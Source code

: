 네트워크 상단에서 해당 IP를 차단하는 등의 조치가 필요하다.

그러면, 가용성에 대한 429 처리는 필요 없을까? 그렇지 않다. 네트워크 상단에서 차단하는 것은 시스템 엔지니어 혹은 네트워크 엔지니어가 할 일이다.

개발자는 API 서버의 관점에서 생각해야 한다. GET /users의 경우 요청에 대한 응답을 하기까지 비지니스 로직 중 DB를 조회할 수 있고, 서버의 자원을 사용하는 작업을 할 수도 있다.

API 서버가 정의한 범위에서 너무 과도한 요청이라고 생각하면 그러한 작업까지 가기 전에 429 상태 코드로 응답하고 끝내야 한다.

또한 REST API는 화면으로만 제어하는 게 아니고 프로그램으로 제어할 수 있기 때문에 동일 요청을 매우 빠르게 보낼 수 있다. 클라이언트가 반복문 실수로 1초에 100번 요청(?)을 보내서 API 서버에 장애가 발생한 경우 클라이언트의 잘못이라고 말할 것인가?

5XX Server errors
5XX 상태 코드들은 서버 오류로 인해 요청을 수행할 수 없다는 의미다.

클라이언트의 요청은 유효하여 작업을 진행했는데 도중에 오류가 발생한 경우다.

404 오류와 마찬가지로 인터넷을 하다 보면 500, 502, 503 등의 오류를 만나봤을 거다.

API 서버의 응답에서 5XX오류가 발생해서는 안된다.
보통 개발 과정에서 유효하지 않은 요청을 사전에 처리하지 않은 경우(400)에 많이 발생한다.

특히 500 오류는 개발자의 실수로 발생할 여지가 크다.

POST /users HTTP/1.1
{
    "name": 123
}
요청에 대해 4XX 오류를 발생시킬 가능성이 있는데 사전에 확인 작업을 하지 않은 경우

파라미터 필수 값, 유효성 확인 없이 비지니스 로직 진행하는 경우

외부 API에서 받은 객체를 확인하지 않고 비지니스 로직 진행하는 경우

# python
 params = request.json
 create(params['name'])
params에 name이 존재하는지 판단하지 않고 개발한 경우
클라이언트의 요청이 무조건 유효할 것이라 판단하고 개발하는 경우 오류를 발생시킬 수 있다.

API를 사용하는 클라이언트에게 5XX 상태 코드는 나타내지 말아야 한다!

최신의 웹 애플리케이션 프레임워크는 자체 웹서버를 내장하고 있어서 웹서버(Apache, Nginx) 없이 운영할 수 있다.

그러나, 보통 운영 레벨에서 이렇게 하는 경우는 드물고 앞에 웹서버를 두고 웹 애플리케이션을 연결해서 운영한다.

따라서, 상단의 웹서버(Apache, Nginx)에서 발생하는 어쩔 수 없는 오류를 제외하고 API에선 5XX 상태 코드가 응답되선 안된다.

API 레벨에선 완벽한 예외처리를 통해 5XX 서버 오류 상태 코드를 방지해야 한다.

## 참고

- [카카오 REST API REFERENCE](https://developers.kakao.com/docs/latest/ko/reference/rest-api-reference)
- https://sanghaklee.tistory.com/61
========================================================================
> Exercise aim
The records are given above. Copy each line in them that holds "웹서버를".

> Solution to the problem
최신의 웹 애플리케이션 프레임워크는 자체 웹서버를 내장하고 있어서 웹서버(Apache, Nginx) 없이 운영할 수 있다.
그러나, 보통 운영 레벨에서 이렇게 하는 경우는 드물고 앞에 웹서버를 두고 웹 애플리케이션을 연결해서 운영한다.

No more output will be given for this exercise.